PROBLEM STATEMENT ::
Only the line containing "in a new terminal" and the lines after it, up to the end of the listing, should be written out, each exactly as given.
——————————
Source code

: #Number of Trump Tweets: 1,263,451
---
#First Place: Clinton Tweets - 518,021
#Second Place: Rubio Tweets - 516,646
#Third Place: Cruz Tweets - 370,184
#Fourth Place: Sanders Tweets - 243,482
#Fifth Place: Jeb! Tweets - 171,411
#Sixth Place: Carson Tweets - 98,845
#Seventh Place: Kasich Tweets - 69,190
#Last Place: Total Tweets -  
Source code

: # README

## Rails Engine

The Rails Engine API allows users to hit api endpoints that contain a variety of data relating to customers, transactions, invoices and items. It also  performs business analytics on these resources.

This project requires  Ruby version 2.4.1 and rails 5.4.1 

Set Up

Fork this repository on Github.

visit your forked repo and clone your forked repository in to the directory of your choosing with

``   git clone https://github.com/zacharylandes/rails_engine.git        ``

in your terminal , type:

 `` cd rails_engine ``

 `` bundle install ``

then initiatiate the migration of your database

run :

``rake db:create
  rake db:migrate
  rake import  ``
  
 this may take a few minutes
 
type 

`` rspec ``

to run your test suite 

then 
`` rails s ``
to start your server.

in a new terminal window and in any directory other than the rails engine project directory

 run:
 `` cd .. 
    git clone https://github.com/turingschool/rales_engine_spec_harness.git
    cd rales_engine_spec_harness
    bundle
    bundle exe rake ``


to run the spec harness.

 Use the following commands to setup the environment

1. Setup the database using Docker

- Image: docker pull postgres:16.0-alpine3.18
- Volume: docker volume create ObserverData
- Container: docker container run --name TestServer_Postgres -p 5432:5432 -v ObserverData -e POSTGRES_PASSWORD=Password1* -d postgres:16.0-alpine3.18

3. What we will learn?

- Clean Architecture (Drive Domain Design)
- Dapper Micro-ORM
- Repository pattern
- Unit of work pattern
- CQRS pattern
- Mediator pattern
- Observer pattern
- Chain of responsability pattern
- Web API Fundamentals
——————————
REPLY TO THE TASK ::
in a new terminal window and in any directory other than the rails engine project directory

 run:
 `` cd .. 
    git clone https://github.com/turingschool/rales_engine_spec_harness.git
    cd rales_engine_spec_harness
    bundle
    bundle exe rake ``


to run the spec harness.

 Use the following commands to setup the environment

1. Setup the database using Docker

- Image: docker pull postgres:16.0-alpine3.18
- Volume: docker volume create ObserverData
- Container: docker container run --name TestServer_Postgres -p 5432:5432 -v ObserverData -e POSTGRES_PASSWORD=Password1* -d postgres:16.0-alpine3.18

3. What we will learn?

- Clean Architecture (Drive Domain Design)
- Dapper Micro-ORM
- Repository pattern
- Unit of work pattern
- CQRS pattern
- Mediator pattern
- Observer pattern
- Chain of responsability pattern
- Web API Fundamentals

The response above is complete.